This workflow performs SNP analysis on assembled and/or annotated files (FastA/Genbank). The pipeline now includes integration with PopPIPE-bp outputs, allowing for cluster-based SNP analysis and tree grafting to generate comprehensive phylogenetic results.

Features

  • Standard SNP Analysis: Core genome alignment and phylogenetic reconstruction
  • PopPIPE-bp Integration: Full support for all_clusters.txt format with hierarchical clustering
  • Strain-Based Analysis: Parse PopPIPE-bp strain outputs and perform SNP analysis per strain
  • Tree Grafting: Combine strain-specific phylogenies using the PopPIPE algorithm
  • Recombination Detection: Identify and mask recombinant regions
  • Flexible Input: Supports both TSV files (rfiles.txt) and assembly directories
  • Relative Path Support: TSV files can use relative paths for better project organization
  • Comprehensive Outputs: Distance matrices, phylogenetic trees, and summary reports

Installation

Usage

bash nextflow run main.nf \ -profile docker \ --input <input directory> \ --ref <optional reference file> \ --outdir <directory for results> \ --snp_package <parsnp>

Please see the usage documentation for further information on using this workflow.
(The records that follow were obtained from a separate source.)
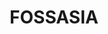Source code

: ---
description: FOSSASIA founded in 2019. We have been developing open source software
  and hardware together with a global community. Our goal is to provide access to
  open technologies and knowledge that enable people to build solutions according
  to their own ideas and needs.
layout: stand
logo: stands/fossasia/logo.png
new_this_year: |
  <p>We have updates across our projects:</p>
  <ul>
    <li>Eventyay: we recently released the video integration (with Jitsi and BigBlueButton) so we have a full open source event management system for community organizers.</li>
    <li>Pock Science Lab: a few months ago, we published the modified version of our hardware.</li>
    <li>Visdom: our recently on boarded visualization tool.</li>
    <li>Voice Republic: audio streaming tool for events, lectures, reading or discussion live.</li>
  </ul>
showcase: |
  <p>Come to our stand to checkout:</p>
  <ul>
    <li>Open source hardware device for science experiments.</li>
    <li>Fully event open source management system with video integration for virtual events that event organizers can use.</li>
    <li>Connect with open source developers and advocates from Asia.</li>
  </ul>
themes:
- Hardware
title: FOSSASIA
show_on_overview: true
website: https://fossasia.org/
---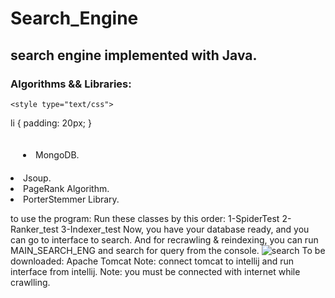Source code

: # Search_Engine
## search engine implemented with Java.
### Algorithms && Libraries:
    <style type="text/css">
li {
  padding: 20px;
}
    </style>
 <li style="padding: 20px"> MongoDB.</li>
 <li> Jsoup.</li>
 <li> PageRank Algorithm.</li>
 <li> PorterStemmer Library.</li>
 
to use the program:
Run these classes by this order:
 1-SpiderTest
 2-Ranker_test
 3-Indexer_test
Now, you have your database ready, and you can go to interface to search.
And for recrawling & reindexing, you can run MAIN_SEARCH_ENG and search for query from the console.
![search](https://user-images.githubusercontent.com/88618793/177058910-1bb3fd4a-4647-40e6-a0ac-b7c002cf3595.png)
To be downloaded:
Apache Tomcat
Note: connect tomcat to intellij and run interface from intellij.
Note: you must be connected with internet while crawlling.
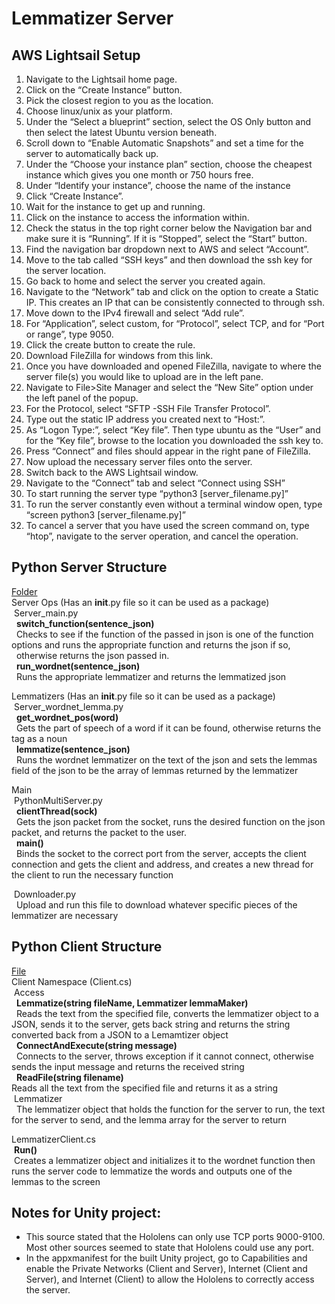 # Lemmatizer Server
## AWS Lightsail Setup
1. Navigate to the Lightsail home page.
2. Click on the “Create Instance” button.
3. Pick the closest region to you as the location.
4. Choose linux/unix as your platform.
5. Under the “Select a blueprint” section, select the OS Only button and then select the latest Ubuntu version beneath.
6. Scroll down to “Enable Automatic Snapshots” and set a time for the server to automatically back up.
7. Under the “Choose your instance plan” section, choose the cheapest instance which gives you one month or 750 hours free.
8. Under “Identify your instance”, choose the name of the instance
9. Click “Create Instance”.
10. Wait for the instance to get up and running.
11. Click on the instance to access the information within.
12. Check the status in the top right corner below the Navigation bar and make sure it is “Running”. If it is “Stopped”, select the “Start” button.
13. Find the navigation bar dropdown next to AWS and select “Account”.
14. Move to the tab called “SSH keys” and then download the ssh key for the server location.
15. Go back to home and select the server you created again.
16. Navigate to the “Network” tab and click on the option to create a Static IP. This creates an IP that can be consistently connected to through ssh.
17. Move down to the IPv4 firewall and select “Add rule”.
18. For “Application”, select custom, for “Protocol”, select TCP, and for “Port or range”, type 9050.
19. Click the create button to create the rule.
20. Download FileZilla for windows from this link.
21. Once you have downloaded and opened FileZilla, navigate to where the server file(s) you would like to upload are in the left pane.
22. Navigate to File>Site Manager and select the “New Site” option under the left panel of the popup.
23. For the Protocol, select “SFTP -SSH File Transfer Protocol”.
24. Type out the static IP address you created next to “Host:”.
25. As “Logon Type:”, select “Key file”. Then type ubuntu as the “User” and for the “Key file”, browse to the location you downloaded the ssh key to.
26. Press “Connect” and files should appear in the right pane of FileZilla.
27. Now upload the necessary server files onto the server.
28. Switch back to the AWS Lightsail window.
29. Navigate to the “Connect” tab and select “Connect using SSH”
30. To start running the server type “python3 [server_filename.py]”
31. To run the server constantly even without a terminal window open, type “screen python3 [server_filename.py]”
32. To cancel a server that you have used the screen command on, type “htop”, navigate to the server operation, and cancel the operation.

## Python Server Structure  
<ins>Folder</ins>  
Server Ops (Has an __init__.py file so it can be used as a package)  
&nbsp;Server_main.py  
&nbsp;&nbsp;**switch_function(sentence_json)**  
&nbsp;&nbsp;Checks to see if the function of the passed in json is one of the function options and runs the appropriate function and returns the json if so,  
&nbsp;&nbsp;otherwise returns the json passed in.  
&nbsp;&nbsp;**run_wordnet(sentence_json)**  
&nbsp;&nbsp;Runs the appropriate lemmatizer and returns the lemmatized json  

Lemmatizers (Has an __init__.py file so it can be used as a package)  
&nbsp;Server_wordnet_lemma.py  
&nbsp;&nbsp;**get_wordnet_pos(word)**  
&nbsp;&nbsp;Gets the part of speech of a word if it can be found, otherwise returns the tag as a noun  
&nbsp;&nbsp;**lemmatize(sentence_json)**  
&nbsp;&nbsp;Runs the wordnet lemmatizer on the text of the json and sets the lemmas field of the json to be the array of lemmas returned by the lemmatizer  

Main  
&nbsp;PythonMultiServer.py  
&nbsp;&nbsp;**clientThread(sock)**  
&nbsp;&nbsp;Gets the json packet from the socket, runs the desired function on the json packet, and returns the packet to the user.  
&nbsp;&nbsp;**main()**  
&nbsp;&nbsp;Binds the socket to the correct port from the server, accepts the client connection and gets the client and address, and creates a new thread for the client to run the necessary function  

&nbsp;Downloader.py  
&nbsp;&nbsp;Upload and run this file to download whatever specific pieces of the lemmatizer are necessary  

## Python Client Structure  
<ins>File</ins>  
Client Namespace (Client.cs)  
&nbsp;Access  
&nbsp;&nbsp;**Lemmatize(string fileName, Lemmatizer lemmaMaker)**  
&nbsp;&nbsp;Reads the text from the specified file, converts the lemmatizer object to a JSON, sends it to the server, gets back string and returns the string converted back from a JSON to a Lemamtizer object  
&nbsp;&nbsp;**ConnectAndExecute(string message)**  
&nbsp;&nbsp;Connects to the server, throws exception if it cannot connect, otherwise sends the input message and returns the received string  
&nbsp;&nbsp;**ReadFile(string filename)**  
Reads all the text from the specified file and returns it as a string  
&nbsp;Lemmatizer  
&nbsp;&nbsp;The lemmatizer object that holds the function for the server to run, the text for the server to send, and the lemma array for the server to return  

LemmatizerClient.cs  
&nbsp;**Run()**  
&nbsp;Creates a lemmatizer object and initializes it to the wordnet function then runs the server code to lemmatize the words and outputs one of the lemmas to the screen  

## Notes for Unity project:  
* This source stated that the Hololens can only use TCP ports 9000-9100. Most other sources seemed to state that Hololens could use any port.  
* In the appxmanifest for the built Unity project, go to Capabilities and enable the Private Networks (Client and Server), Internet (Client and Server), and Internet (Client) to allow the Hololens to correctly access the server.  
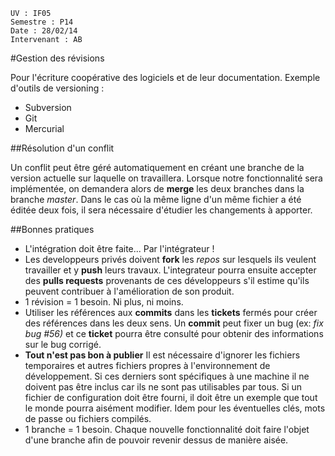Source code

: 	UV : IF05
	Semestre : P14
	Date : 28/02/14
	Intervenant : AB

#Gestion des révisions

Pour l'écriture coopérative des logiciels et de leur documentation. 
Exemple d'outils de versioning :
* Subversion
* Git
* Mercurial

##Résolution d'un conflit

Un conflit peut être géré automatiquement en créant une branche de la version actuelle sur laquelle on travaillera. Lorsque notre fonctionnalité sera implémentée, on demandera alors de **merge** les deux branches dans la branche *master*. 
Dans le cas où la même ligne d'un même fichier a été éditée deux fois, il sera nécessaire d'étudier les changements à apporter. 

##Bonnes pratiques

* L'intégration doit être faite... Par l'intégrateur !
* Les developpeurs privés doivent **fork** les *repos* sur lesquels ils veulent travailler et y **push** leurs travaux. L'integrateur pourra ensuite accepter des **pulls requests** provenants de ces développeurs s'il estime qu'ils peuvent contribuer à l'amélioration de son produit. 
* 1 révision = 1 besoin. Ni plus, ni moins. 
* Utiliser les références aux **commits** dans les **tickets** fermés pour créer des références dans les deux sens. Un **commit** peut fixer un bug (ex: *fix bug #56)* et ce **ticket** pourra être consulté pour obtenir des informations sur le bug corrigé. 
* **Tout n'est pas bon à publier**
Il est nécessaire d'ignorer les fichiers temporaires et autres fichiers propres à l'environnement de développement. Si ces derniers sont spécifiques à une machine il ne doivent pas être inclus car ils ne sont pas utilisables par tous. Si un fichier de configuration doit être fourni, il doit être un exemple que tout le monde pourra aisément modifier. Idem pour les éventuelles clés, mots de passe ou fichiers compilés. 
* 1 branche = 1 besoin. Chaque nouvelle fonctionnalité doit faire l'objet d'une branche afin de pouvoir revenir dessus de manière aisée. 
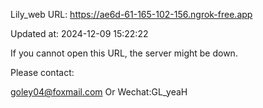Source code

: Lily_web URL: https://ae6d-61-165-102-156.ngrok-free.app

Updated at: 2024-12-09 15:22:22

If you cannot open this URL, the server might be down.

Please contact: 

goley04@foxmail.com Or Wechat:GL_yeaH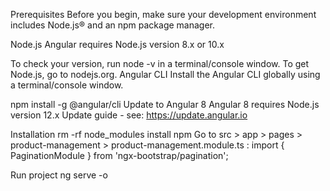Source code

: Prerequisites
Before you begin, make sure your development environment includes Node.js® and an npm package manager.

Node.js
Angular requires Node.js version 8.x or 10.x

To check your version, run node -v in a terminal/console window.
To get Node.js, go to nodejs.org.
Angular CLI
Install the Angular CLI globally using a terminal/console window.

npm install -g @angular/cli
Update to Angular 8
Angular 8 requires Node.js version 12.x
Update guide - see: https://update.angular.io

Installation 
rm -rf node_modules 
install npm
Go to src > app > pages > product-management > product-management.module.ts : import { PaginationModule } from  'ngx-bootstrap/pagination';

Run project 
ng serve -o 

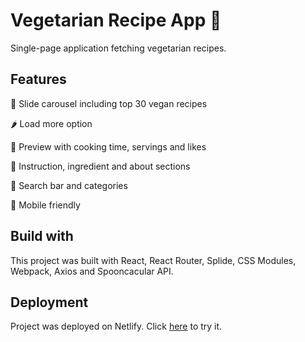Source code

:
# Vegetarian Recipe App 🥗

Single-page application fetching vegetarian recipes.

## Features

🍏 Slide carousel including top 30 vegan recipes

🌶️ Load more option

🥦 Preview with cooking time, servings and likes

🥕 Instruction, ingredient and about sections

🍄 Search bar and categories

🥑 Mobile friendly

## Build with

This project was built with React, React Router, Splide, CSS Modules, Webpack, Axios and Spooncacular API.



## Deployment

Project was deployed on Netlify. Click [here](https://veggie-app.netlify.app/) to try it.

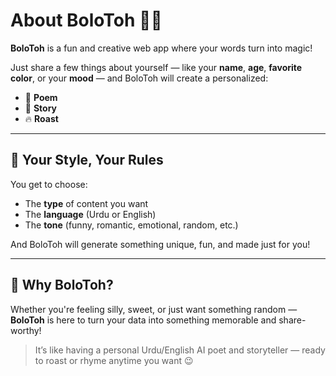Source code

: # About BoloToh 💬✨

**BoloToh** is a fun and creative web app where your words turn into magic!

Just share a few things about yourself — like your **name**, **age**, **favorite color**, or your **mood** — and BoloToh will create a personalized:

- 📝 **Poem**
- 📖 **Story**
- 🔥 **Roast**

---

## 🎯 Your Style, Your Rules

You get to choose:

- The **type** of content you want  
- The **language** (Urdu or English)  
- The **tone** (funny, romantic, emotional, random, etc.)

And BoloToh will generate something unique, fun, and made just for you!

---

## 🌟 Why BoloToh?

Whether you're feeling silly, sweet, or just want something random —  
**BoloToh** is here to turn your data into something memorable and share-worthy!

> It’s like having a personal Urdu/English AI poet and storyteller — ready to roast or rhyme anytime you want 😉
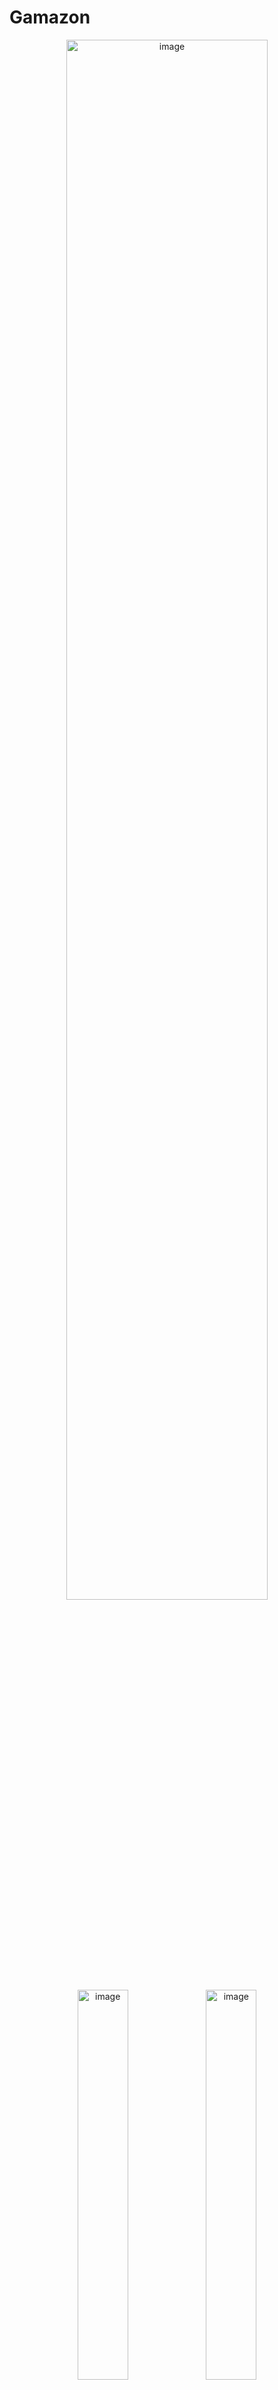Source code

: # Gamazon

<div align="center">
  <img alt="image" src="https://github.com/user-attachments/assets/8663fdf9-df94-4f77-a50c-32808384bbdb" width="80%"/> </br>
  <img alt="image" src="https://github.com/user-attachments/assets/64e7ce6b-54cb-47f3-9165-a13cc4f05435" width="40%"/>
  <img alt="image" src="https://github.com/user-attachments/assets/a75a5692-32a5-4b08-b644-cb6006f85e8f" width="40%"/>
  <img alt="image" src="https://github.com/user-attachments/assets/24717634-5c00-419d-81e7-21a67b8bd37e" width="40%"/>
  <img alt="image" src="https://github.com/user-attachments/assets/c120bbb0-9f2f-4300-a069-b06a11275ca4" width="40%"/>
</div>


You can add, delete, edit products and clients in this application!
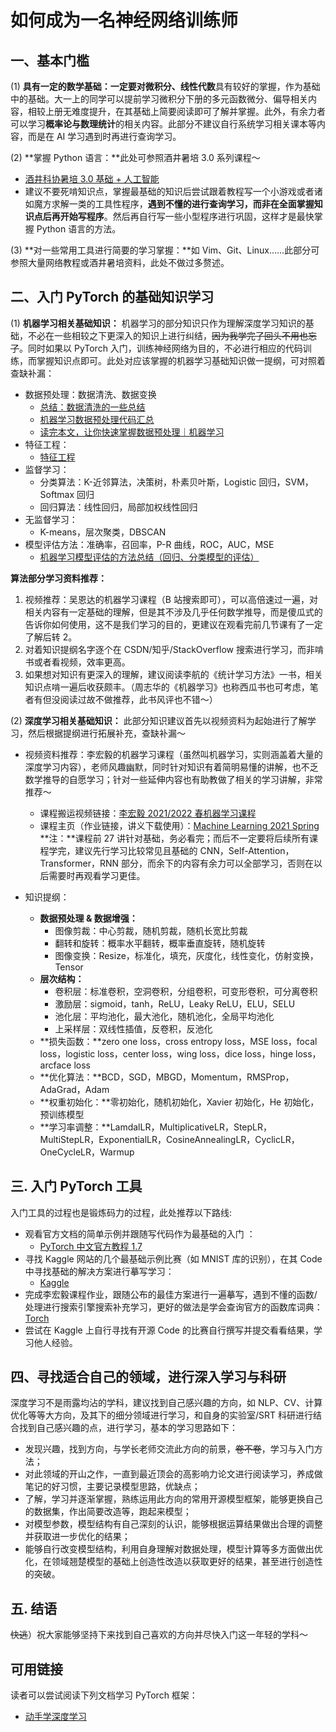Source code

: # 如何成为一名神经网络训练师

## 一、基本门槛

(1) **具有一定的数学基础：**一定要对**微积分、线性代数**具有较好的掌握，作为基础中的基础。大一上的同学可以提前学习微积分下册的多元函数微分、偏导相关内容，相较上册无难度提升，在其基础上简要阅读即可了解并掌握。此外，有余力者可以学习**概率论与数理统计**的相关内容。此部分不建议自行系统学习相关课本等内容，而是在 AI 学习遇到时再进行查询学习。

(2) **掌握 Python 语言：**此处可参照酒井暑培 3.0 系列课程～

- [酒井科协暑培 3.0 基础 + 人工智能](https://zhaochen20.notion.site/2ff7e897ee9847a4900206a52d895aa9)
- 建议不要死啃知识点，掌握最基础的知识后尝试跟着教程写一个小游戏或者诸如魔方求解一类的工具性程序，**遇到不懂的进行查询学习，而非在全面掌握知识点后再开始写程序**。然后再自行写一些小型程序进行巩固，这样才是最快掌握 Python 语言的方法。

(3) **对一些常用工具进行简要的学习掌握：**如 Vim、Git、Linux……此部分可参照大量网络教程或酒井暑培资料，此处不做过多赘述。

## 二、入门 PyTorch 的基础知识学习

(1) **机器学习相关基础知识：** 机器学习的部分知识只作为理解深度学习知识的基础，不必在一些相较之下更深入的知识上进行纠结，~~因为我学完了回头不用也忘了~~。同时如果以 PyTorch 入门，训练神经网络为目的，不必进行相应的代码训练，而掌握知识点即可。此处对应该掌握的机器学习基础知识做一提纲，可对照着查缺补漏：

- 数据预处理：数据清洗、数据变换
  - [总结：数据清洗的一些总结](https://blog.csdn.net/MrLevo520/article/details/77573757)
  - [机器学习数据预处理代码汇总](https://blog.csdn.net/weixin_35757704/article/details/89280715?ops_request_misc=%257B%2522request%255Fid%2522%253A%2522164553726516780264084676%2522%252C%2522scm%2522%253A%252220140713.130102334.pc%255Fall.%2522%257D&request_id=164553726516780264084676&biz_id=0&utm_medium=distribute.pc_search_result.none-task-blog-2)
  - [读完本文，让你快速掌握数据预处理｜机器学习](https://zhuanlan.zhihu.com/p/135237642)
- 特征工程：
  - [特征工程](https://blog.csdn.net/lc013/article/details/100033144?spm=1001.2101.3001.6650.3&utm_medium=distribute.pc_relevant.none-task-blog-2%7Edefault%7ECTRLIST%7ERate-3.pc_relevant_paycolumn_v3&depth_1-utm_source=distribute.pc_relevant.none-task-blog-2%7Edefault%7ECTRLIST%7ERate-3.pc_relevant_paycolumn_v3&utm_relevant_index=6)
- 监督学习：
  - 分类算法：K-近邻算法，决策树，朴素贝叶斯，Logistic 回归，SVM，Softmax 回归
  - 回归算法：线性回归，局部加权线性回归
- 无监督学习：
  - K-means，层次聚类，DBSCAN
- 模型评估方法：准确率，召回率，P-R 曲线，ROC，AUC，MSE
  - [机器学习模型评估的方法总结（回归、分类模型的评估）](https://blog.csdn.net/sinat_16388393/article/details/91427631?ops_request_misc=%257B%2522request%255Fid%2522%253A%2522164639688216780264063596%2522%252C%2522scm%2522%253A%252220140713.130102334..%2522%257D&request_id=164639688216780264063596&biz_id=0&utm_medium=distribute.pc_search_result.none-task-blog-2)

**算法部分学习资料推荐：**

1. 视频推荐：吴恩达的机器学习课程（B 站搜索即可），可以高倍速过一遍，对相关内容有一定基础的理解，但是其不涉及几乎任何数学推导，而是傻瓜式的告诉你如何使用，这不是我们学习的目的，更建议在观看完前几节课有了一定了解后转 2。
2. 对着知识提纲名字逐个在 CSDN/知乎/StackOverflow 搜索进行学习，而非啃书或者看视频，效率更高。
3. 如果想对知识有更深入的理解，建议阅读李航的《统计学习方法》一书，相关知识点啃一遍后收获颇丰。（周志华的《机器学习》也称西瓜书也可考虑，笔者有但没阅读过故不做推荐，此书风评也不错～）

(2) **深度学习相关基础知识：** 此部分知识建议首先以视频资料为起始进行了解学习，然后根据提纲进行拓展补充，查缺补漏～

- 视频资料推荐：李宏毅的机器学习课程（虽然叫机器学习，实则涵盖着大量的深度学习内容），老师风趣幽默，同时针对知识有着简明易懂的讲解，也不乏数学推导的自愿学习；针对一些延伸内容也有助教做了相关的学习讲解，非常推荐～
  - 课程搬运视频链接：[李宏毅 2021/2022 春机器学习课程](https://www.bilibili.com/video/BV1Wv411h7kN?spm_id_from=333.999.0.0)
  - 课程主页（作业链接，讲义下载使用）：[Machine Learning 2021 Spring](https://speech.ee.ntu.edu.tw/~hylee/ml/2021-spring.php)
    **注：**课程前 27 讲针对基础，务必看完；而后不一定要将后续所有课程学完，建议先行学习比较常见且基础的 CNN，Self-Attention，Transformer，RNN 部分，而余下的内容有余力可以全部学习，否则在以后需要时再观看学习更佳。

- 知识提纲：
  - **数据预处理 & 数据增强：** 
    - 图像剪裁：中心剪裁，随机剪裁，随机长宽比剪裁
    - 翻转和旋转：概率水平翻转，概率垂直旋转，随机旋转
    - 图像变换：Resize，标准化，填充，灰度化，线性变化，仿射变换，Tensor
  - **层次结构：**
    - 卷积层：标准卷积，空洞卷积，分组卷积，可变形卷积，可分离卷积
    - 激励层：sigmoid，tanh，ReLU，Leaky ReLU，ELU，SELU
    - 池化层：平均池化，最大池化，随机池化，全局平均池化
    - 上采样层：双线性插值，反卷积，反池化
  - **损失函数：**zero one loss，cross entropy loss，MSE loss，focal loss，logistic loss，center loss，wing loss，dice loss，hinge loss，arcface loss
  - **优化算法：**BCD，SGD，MBGD，Momentum，RMSProp，AdaGrad，Adam
  - **权重初始化：**零初始化，随机初始化，Xavier 初始化，He 初始化，预训练模型
  - **学习率调整：**LamdalLR，MultiplicativeLR，StepLR，MultiStepLR，ExponentialLR，CosineAnnealingLR，CyclicLR，OneCycleLR，Warmup

## 三. 入门 PyTorch 工具

入门工具的过程也是锻炼码力的过程，此处推荐以下路线:

- 观看官方文档的简单示例并跟随写代码作为最基础的入门 ：
  - [PyTorch 中文官方教程 1.7](https://pytorch.apachecn.org/#/docs/1.7/README)
- 寻找 Kaggle 网站的几个最基础示例比赛（如 MNIST 库的识别），在其 Code 中寻找基础的解决方案进行摹写学习：
  - [Kaggle](https://www.kaggle.com/)
- 完成李宏毅课程作业，跟随公布的最佳方案进行一遍摹写，遇到不懂的函数/处理进行搜索引擎搜索补充学习，更好的做法是学会查询官方的函数库词典：[Torch](https://pytorch.org/docs/stable/torch.html)
- 尝试在 Kaggle 上自行寻找有开源 Code 的比赛自行撰写并提交看看结果，学习他人经验。

## 四、寻找适合自己的领域，进行深入学习与科研

深度学习不是雨露均沾的学科，建议找到自己感兴趣的方向，如 NLP、CV、计算优化等等大方向，及其下的细分领域进行学习，和自身的实验室/SRT 科研进行结合找到自己感兴趣的点，进行学习，基本的学习思路如下：

- 发现兴趣，找到方向，与学长老师交流此方向的前景，~~卷不卷~~，学习与入门方法；
- 对此领域的开山之作，一直到最近顶会的高影响力论文进行阅读学习，养成做笔记的好习惯，主要记录模型思路，优缺点；
- 了解，学习并逐渐掌握，熟练运用此方向的常用开源模型框架，能够更换自己的数据集，作出简要改造等，跑起来模型；
- 对模型参数，模型结构有自己深刻的认识，能够根据运算结果做出合理的调整并获取进一步优化的结果；
- 能够自行改变模型结构，利用自身理解对数据处理，模型计算等多方面做出优化，在领域翘楚模型的基础上创造性改造以获取更好的结果，甚至进行创造性的突破。

## 五. 结语

~~快逃~~）祝大家能够坚持下来找到自己喜欢的方向并尽快入门这一年轻的学科～

## 可用链接

读者可以尝试阅读下列文档学习 PyTorch 框架：

- [动手学深度学习](https://zh-v2.d2l.ai/)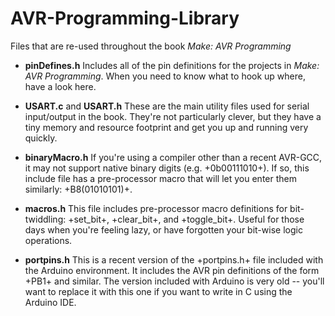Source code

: AVR-Programming-Library
=======================

Files that are re-used throughout the book *Make: AVR Programming*

* **pinDefines.h**
	Includes all of the pin definitions for the projects in *Make: AVR Programming*.  When you
	need to know what to hook up where, have a look here.

* **USART.c** and **USART.h**
	These are the main utility files used for serial input/output in the book.  They're not
	particularly clever, but they have a tiny memory and resource footprint and get you
	up and running very quickly.

* **binaryMacro.h**
	If you're using a compiler other than a recent AVR-GCC, it may not support
	native binary digits (e.g. +0b00111010+).  If so, this include file has a pre-processor
	macro that will let you enter them similarly: +B8(01010101)+.  

* **macros.h**
	This file includes pre-processor macro definitions for bit-twiddling: 
	+set_bit+, +clear_bit+, and +toggle_bit+.  Useful for those days when you're feeling
	lazy, or have forgotten your bit-wise logic operations.

* **portpins.h**
	This is a recent version of the +portpins.h+ file included with the Arduino environment.
	It includes the AVR pin definitions of the form +PB1+ and similar.  The version included
	with Arduino is very old -- you'll want to replace it with this one if you want to write
	in C using the Arduino IDE.

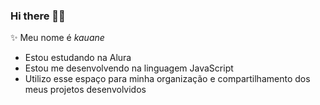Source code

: ### Hi there 🌟🤙
  ✨ 
Meu nome é _kauane_
- Estou estudando na Alura
- Estou me desenvolvendo na linguagem JavaScript
- Utilizo esse espaço para minha organização e compartilhamento dos meus projetos desenvolvidos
TSV Files with Relative Paths

The pipeline supports relative paths in TSV files (such as rfiles.txt or combined_rfile.txt). This allows for better project organization:

my_project/ ├── data/ │ └── rfiles.txt # TSV file with relative paths ├── assemblies/ │ ├── sample1.fasta │ └── sample2.fasta └── poppipe_output/ └── all_clusters.txt

Your data/rfiles.txt can reference files using relative paths: tsv sample1 ../assemblies/sample1.fasta sample2 ../assemblies/sample2.fasta

See docs/relative_paths.md for detailed information and examples.

Parameters

Note the "--" long name arguments (e.g., --help, --input, --outdir) are generally specific to this workflow's options, whereas "-" long name options (e.g., -help, -latest, -profile) are general nextflow options.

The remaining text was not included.